* [EXERCISE OBJECTIVE]: Excluding pictures, give the entries again exactly as they appear.

Plain-text document sources:
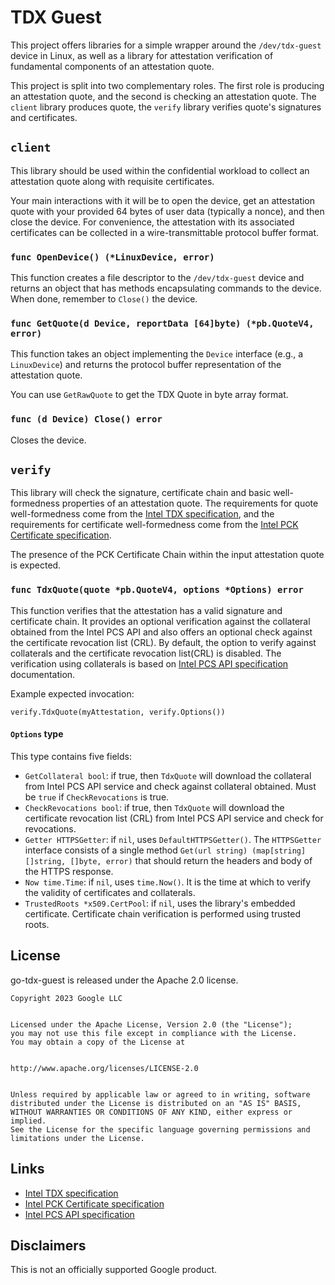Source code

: # TDX Guest


This project offers libraries for a simple wrapper around the `/dev/tdx-guest`
device in Linux, as well as a library for attestation verification of
fundamental components of an attestation quote.


This project is split into two complementary roles. The first role is producing
an attestation quote, and the second is checking an attestation quote. The
`client` library produces quote, the `verify` library verifies quote's
signatures and certificates.


## `client`


This library should be used within the confidential workload to collect an
attestation quote along with requisite certificates.


Your main interactions with it will be to open the device, get an attestation
quote with your provided 64 bytes of user data (typically a nonce), and then
close the device. For convenience, the attestation with its associated
certificates can be collected in a wire-transmittable protocol buffer format.


### `func OpenDevice() (*LinuxDevice, error)`


This function creates a file descriptor to the `/dev/tdx-guest` device and
returns an object that has methods encapsulating commands to the device. When
done, remember to `Close()` the device.


### `func GetQuote(d Device, reportData [64]byte) (*pb.QuoteV4, error)`


This function takes an object implementing the `Device` interface (e.g., a
`LinuxDevice`) and returns the protocol buffer representation of the attestation
quote.


You can use `GetRawQuote` to get the TDX Quote in byte array format.


### `func (d Device) Close() error`


Closes the device.

## `verify`

This library will check the signature, certificate chain and basic
well-formedness properties of an attestation quote. The requirements for quote
well-formedness come from the [Intel TDX specification](https://cdrdv2.intel.com/v1/dl/getContent/733568),
and the requirements for certificate well-formedness come from the
[Intel PCK Certificate specification](https://api.trustedservices.intel.com/documents/Intel_SGX_PCK_Certificate_CRL_Spec-1.5.pdf).

The presence of the PCK Certificate Chain within the input attestation quote is
expected.

### `func TdxQuote(quote *pb.QuoteV4, options *Options) error`

This function verifies that the attestation has a valid signature and
certificate chain. It provides an optional verification against the collateral
obtained from the Intel PCS API and also offers an optional check against
the certificate revocation list (CRL). By default, the option to verify against
collaterals and the certificate revocation list(CRL) is disabled. The
verification using collaterals is based on [Intel PCS API specification](https://api.portal.trustedservices.intel.com/provisioning-certification)
documentation.

Example expected invocation:

```
verify.TdxQuote(myAttestation, verify.Options())
```

#### `Options` type

This type contains five fields:

*   `GetCollateral bool`: if true, then `TdxQuote` will download the collateral
    from Intel PCS API service and check against collateral obtained.
    Must be `true` if `CheckRevocations` is true.
*   `CheckRevocations bool`: if true, then `TdxQuote` will download the
    certificate revocation list (CRL) from Intel PCS API service and check for
    revocations.
*   `Getter HTTPSGetter`: if `nil`, uses `DefaultHTTPSGetter()`.
    The `HTTPSGetter` interface consists of a single method `Get(url string)
    (map[string][]string, []byte, error)` that should return the headers and body
    of the HTTPS response.
*   `Now time.Time`: if `nil`, uses `time.Now()`. It is the time at which to verify
    the validity of certificates and collaterals.
*   `TrustedRoots *x509.CertPool`: if `nil`, uses the library's embedded
    certificate.
    Certificate chain verification is performed using trusted roots.


## License


go-tdx-guest is released under the Apache 2.0 license.


```
Copyright 2023 Google LLC


Licensed under the Apache License, Version 2.0 (the "License");
you may not use this file except in compliance with the License.
You may obtain a copy of the License at


http://www.apache.org/licenses/LICENSE-2.0


Unless required by applicable law or agreed to in writing, software
distributed under the License is distributed on an "AS IS" BASIS,
WITHOUT WARRANTIES OR CONDITIONS OF ANY KIND, either express or implied.
See the License for the specific language governing permissions and
limitations under the License.
```


## Links


* [Intel TDX specification](https://cdrdv2.intel.com/v1/dl/getContent/733568)
* [Intel PCK Certificate specification](https://api.trustedservices.intel.com/documents/Intel_SGX_PCK_Certificate_CRL_Spec-1.5.pdf)
* [Intel PCS API specification](https://api.portal.trustedservices.intel.com/provisioning-certification)


## Disclaimers


This is not an officially supported Google product.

* [WRITTEN SOLUTION]:
Source code

: # TDX Guest


This project offers libraries for a simple wrapper around the `/dev/tdx-guest`
device in Linux, as well as a library for attestation verification of
fundamental components of an attestation quote.


This project is split into two complementary roles. The first role is producing
an attestation quote, and the second is checking an attestation quote. The
`client` library produces quote, the `verify` library verifies quote's
signatures and certificates.


## `client`


This library should be used within the confidential workload to collect an
attestation quote along with requisite certificates.


Your main interactions with it will be to open the device, get an attestation
quote with your provided 64 bytes of user data (typically a nonce), and then
close the device. For convenience, the attestation with its associated
certificates can be collected in a wire-transmittable protocol buffer format.


### `func OpenDevice() (*LinuxDevice, error)`


This function creates a file descriptor to the `/dev/tdx-guest` device and
returns an object that has methods encapsulating commands to the device. When
done, remember to `Close()` the device.


### `func GetQuote(d Device, reportData [64]byte) (*pb.QuoteV4, error)`


This function takes an object implementing the `Device` interface (e.g., a
`LinuxDevice`) and returns the protocol buffer representation of the attestation
quote.


You can use `GetRawQuote` to get the TDX Quote in byte array format.


### `func (d Device) Close() error`


Closes the device.

## `verify`

This library will check the signature, certificate chain and basic
well-formedness properties of an attestation quote. The requirements for quote
well-formedness come from the [Intel TDX specification](https://cdrdv2.intel.com/v1/dl/getContent/733568),
and the requirements for certificate well-formedness come from the
[Intel PCK Certificate specification](https://api.trustedservices.intel.com/documents/Intel_SGX_PCK_Certificate_CRL_Spec-1.5.pdf).

The presence of the PCK Certificate Chain within the input attestation quote is
expected.

### `func TdxQuote(quote *pb.QuoteV4, options *Options) error`

This function verifies that the attestation has a valid signature and
certificate chain. It provides an optional verification against the collateral
obtained from the Intel PCS API and also offers an optional check against
the certificate revocation list (CRL). By default, the option to verify against
collaterals and the certificate revocation list(CRL) is disabled. The
verification using collaterals is based on [Intel PCS API specification](https://api.portal.trustedservices.intel.com/provisioning-certification)
documentation.

Example expected invocation:

```
verify.TdxQuote(myAttestation, verify.Options())
```

#### `Options` type

This type contains five fields:

*   `GetCollateral bool`: if true, then `TdxQuote` will download the collateral
    from Intel PCS API service and check against collateral obtained.
    Must be `true` if `CheckRevocations` is true.
*   `CheckRevocations bool`: if true, then `TdxQuote` will download the
    certificate revocation list (CRL) from Intel PCS API service and check for
    revocations.
*   `Getter HTTPSGetter`: if `nil`, uses `DefaultHTTPSGetter()`.
    The `HTTPSGetter` interface consists of a single method `Get(url string)
    (map[string][]string, []byte, error)` that should return the headers and body
    of the HTTPS response.
*   `Now time.Time`: if `nil`, uses `time.Now()`. It is the time at which to verify
    the validity of certificates and collaterals.
*   `TrustedRoots *x509.CertPool`: if `nil`, uses the library's embedded
    certificate.
    Certificate chain verification is performed using trusted roots.


## License


go-tdx-guest is released under the Apache 2.0 license.


```
Copyright 2023 Google LLC


Licensed under the Apache License, Version 2.0 (the "License");
you may not use this file except in compliance with the License.
You may obtain a copy of the License at


http://www.apache.org/licenses/LICENSE-2.0


Unless required by applicable law or agreed to in writing, software
distributed under the License is distributed on an "AS IS" BASIS,
WITHOUT WARRANTIES OR CONDITIONS OF ANY KIND, either express or implied.
See the License for the specific language governing permissions and
limitations under the License.
```


## Links


* [Intel TDX specification](https://cdrdv2.intel.com/v1/dl/getContent/733568)
* [Intel PCK Certificate specification](https://api.trustedservices.intel.com/documents/Intel_SGX_PCK_Certificate_CRL_Spec-1.5.pdf)
* [Intel PCS API specification](https://api.portal.trustedservices.intel.com/provisioning-certification)


## Disclaimers


This is not an officially supported Google product.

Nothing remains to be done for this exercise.